Data Loader seems to be pulling the same image

Jordan_Howell · June 26, 2020, 10:10am

Hi. It seems to me that my data loader is pulling the same image. It’s transforming it differently but it’s still the same image.

I would expect it to pull 10 different images with each batch of 10.

Below is the data loader:

class Inspection_Dataset(Dataset):
        """
        df: Dataframe containing all categorical, numerical and image columns
        numerical columns: list of numerical columns
        cat_columns: list of categorical columns
        image: column containing image file name
        root_dir: column containing root directory
        
        """
        def __init__(self, df, numerical_columns = None,
                     cat_columns = None,
                     image = None, 
                     root_dir = None, 
                     label = None, 
                     transform = None):
            
            #df
            self.df = df
            #transform
            self.transform = transform
            #image
            self.image_column = image
            self.root_dir = root_dir
            
            #length
            self.n = df.shape[0]
            
            #output column
            self.label = np.array(self.df.loc[:, label])
           
            #cat columns
            self.cat_columns = cat_columns if cat_columns else []
            self.numerical_columns = [col for col in df[numerical_columns]]
                            
            if self.cat_columns:
                for column in self.cat_columns:
                    df[column] = df.loc[:, column].astype('category')
                    df[column] = df[column].cat.codes
                self.cat_columns = np.array(df[cat_columns]) 
            else:
                self.cat_columns = np.zeros((self.n, 1))  
            
            #numerical columns
            if self.numerical_columns:
                self.numerical_columns = df[self.numerical_columns].astype(np.float32).values
            else:
                self.numerical_columns = np.zeros((self.n, 1))   
                     
        def __len__(self):
            return self.n

            
        def __getitem__(self, idx):
            idx = list(self.df.index)
            
            image = Image.open(os.path.join(self.df.loc[idx, self.root_dir].values[0],
                                              self.df.loc[idx, self.image_column].values[0]))
            
            image = self.transform(image)

            return self.label[idx], self.numerical_columns[idx], self.cat_columns[idx], image

Below is the code I used to test the data loader/print the images.

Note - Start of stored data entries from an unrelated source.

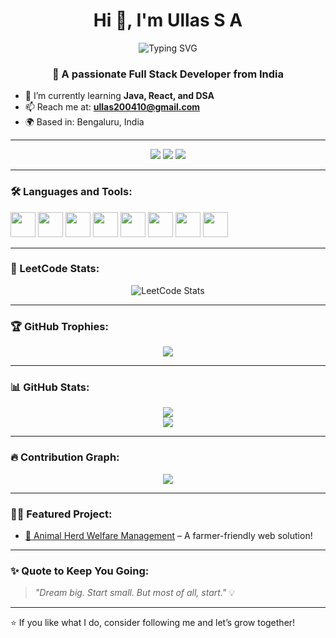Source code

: <h1 align="center">Hi 👋, I'm Ullas S A</h1>

<p align="center">
  <img src="https://readme-typing-svg.herokuapp.com?font=Fira+Code&weight=500&size=24&pause=1000&color=00FFD9&center=true&vCenter=true&width=435&lines=Hey+there%2C+I'm+Ullas!;Full+Stack+Web+Dev+%F0%9F%9A%80;React+%7C+Java+%7C+DSA+Lover" alt="Typing SVG" />
</p>

<h3 align="center">🚀 A passionate Full Stack Developer from India</h3>

- 🔭 I’m currently learning **Java, React, and DSA**
- 📫 Reach me at: **ullas200410@gmail.com**
- 🌍 Based in: Bengaluru, India

---

<p align="center">
  <a href="https://linkedin.com/in/ullas-s-a-056229330" target="blank"><img src="https://img.shields.io/badge/LinkedIn-0077B5?style=for-the-badge&logo=linkedin&logoColor=white"/></a>
  <a href="https://www.instagram.com/_ullas__a" target="blank"><img src="https://img.shields.io/badge/Instagram-E4405F?style=for-the-badge&logo=instagram&logoColor=white"/></a>
  <a href="https://leetcode.com/Ullas_S_A/" target="blank"><img src="https://img.shields.io/badge/LeetCode-FFA116?style=for-the-badge&logo=leetcode&logoColor=black"/></a>
</p>

---

### 🛠️ Languages and Tools:
<p align="left">
  <img src="https://cdn.jsdelivr.net/gh/devicons/devicon/icons/html5/html5-original.svg" width="40" height="40"/>
  <img src="https://cdn.jsdelivr.net/gh/devicons/devicon/icons/css3/css3-original.svg" width="40" height="40"/>
  <img src="https://cdn.jsdelivr.net/gh/devicons/devicon/icons/javascript/javascript-original.svg" width="40" height="40"/>
  <img src="https://cdn.jsdelivr.net/gh/devicons/devicon/icons/react/react-original.svg" width="40" height="40"/>
  <img src="https://cdn.jsdelivr.net/gh/devicons/devicon/icons/python/python-original.svg" width="40" height="40"/>
  <img src="https://cdn.jsdelivr.net/gh/devicons/devicon/icons/c/c-original.svg" width="40" height="40"/>
  <img src="https://cdn.jsdelivr.net/gh/devicons/devicon/icons/mysql/mysql-original.svg" width="40" height="40"/>
  <img src="https://cdn.jsdelivr.net/gh/devicons/devicon/icons/git/git-original.svg" width="40" height="40"/>
</p>

---

### 🧠 LeetCode Stats:
<p align="center">
  <img src="https://leetcard.jacoblin.cool/Ullas_S_A?theme=dark&font=Fira+Code&ext=heatmap" alt="LeetCode Stats" />
</p>

---

### 🏆 GitHub Trophies:
<p align="center">
  <img src="https://github-profile-trophy.vercel.app/?username=ullas200410&theme=tokyonight&row=1&column=6" />
</p>

---

### 📊 GitHub Stats:
<p align="center">
  <img src="https://github-readme-stats.vercel.app/api?username=ullas200410&show_icons=true&theme=tokyonight" />
  <br />
  <img src="https://github-readme-stats.vercel.app/api/top-langs/?username=ullas200410&layout=compact&theme=tokyonight" />
</p>

---

### 🔥 Contribution Graph:
<p align="center">
  <img src="https://github-readme-activity-graph.cyclic.app/graph?username=ullas200410&theme=tokyo-night" />
</p>

---

### 🧑‍💻 Featured Project:
- [🐄 Animal Herd Welfare Management](https://ullas200410.github.io/project-frontend) – A farmer-friendly web solution!

---

### ✨ Quote to Keep You Going:
> *"Dream big. Start small. But most of all, start."* 💡

---

⭐️ If you like what I do, consider following me and let’s grow together!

train_data = Inspection_Dataset(train_sample,
                                numerical_columns = numerical_columns,
                                cat_columns = non_loca_cat_columns,
                                image = 'file',
                                root_dir = 'root',
                                label = 'target',
                                transform = train_transform)

train_loader = DataLoader(train_data, batch_size = 10, shuffle = True)

count = 50
for i in range(count):
    for b , (label, numericals, cats, image) in enumerate(train_loader):
        break
   
print('Label:', label.numpy())

im = make_grid(image, nrow=5)  # the default nrow is 8

# Inverse normalize the images
inv_normalize = transforms.Normalize(
    mean=[-0.485/0.229, -0.456/0.224, -0.406/0.225],
    std=[1/0.229, 1/0.224, 1/0.225]
)
im_inv = inv_normalize(im)

# Print the images
plt.figure(figsize=(12,4))
plt.imshow(np.transpose(im_inv.numpy(), (1, 2, 0)));


What am I missing here?

ptrblck · June 26, 2020, 10:48am

Could you check the path you are using to open the image:

os.path.join(self.df.loc[idx, self.root_dir].values[0], self.df.loc[idx, self.image_column].values[0])

Could it be that .values[0] is indexing the first image only?

Jordan_Howell · June 26, 2020, 11:00am

The image path is legit. When I take the [0] off of the values, I get the following error:


  File "<ipython-input-120-d05164b59f9d>", line 79, in <module>
    for label, numericals, cats, image in train_loader:

  File "C:\Users\JORDAN.HOWELL.GITDIR\AppData\Local\Continuum\anaconda3\envs\torch_env\lib\site-packages\torch\utils\data\dataloader.py", line 345, in __next__
    data = self._next_data()

  File "C:\Users\JORDAN.HOWELL.GITDIR\AppData\Local\Continuum\anaconda3\envs\torch_env\lib\site-packages\torch\utils\data\dataloader.py", line 385, in _next_data
    data = self._dataset_fetcher.fetch(index)  # may raise StopIteration

  File "C:\Users\JORDAN.HOWELL.GITDIR\AppData\Local\Continuum\anaconda3\envs\torch_env\lib\site-packages\torch\utils\data\_utils\fetch.py", line 44, in fetch
    data = [self.dataset[idx] for idx in possibly_batched_index]

  File "C:\Users\JORDAN.HOWELL.GITDIR\AppData\Local\Continuum\anaconda3\envs\torch_env\lib\site-packages\torch\utils\data\_utils\fetch.py", line 44, in <listcomp>
    data = [self.dataset[idx] for idx in possibly_batched_index]

  File "<ipython-input-120-d05164b59f9d>", line 57, in __getitem__
    self.df.loc[idx, self.image_column].values))

  File "C:\Users\JORDAN.HOWELL.GITDIR\AppData\Local\Continuum\anaconda3\envs\torch_env\lib\ntpath.py", line 76, in join
    path = os.fspath(path)

TypeError: expected str, bytes or os.PathLike object, not numpy.ndarray

I get the same if I take the whole values[0] off.

Jordan_Howell · June 26, 2020, 12:43pm

When I put value[i] I get different pictures but the same picture per batch like the below:

I think it’s something to do with batches. When I change to batch of 1, I get different pictures each time. I’m not sure how batches works with the custom datasets and how to get them to pull correctly.

ptrblck · June 27, 2020, 8:23am

The Dataset.__getitem__ will get an index as the argument from the DataLoader to create a batch.
These indices will be in the range [0, len(dataset)-1], so you would only have to make sure to load each corresponding sample using the passed index.

I would still recommend to check the path and make sure that the idx is used to load the right path.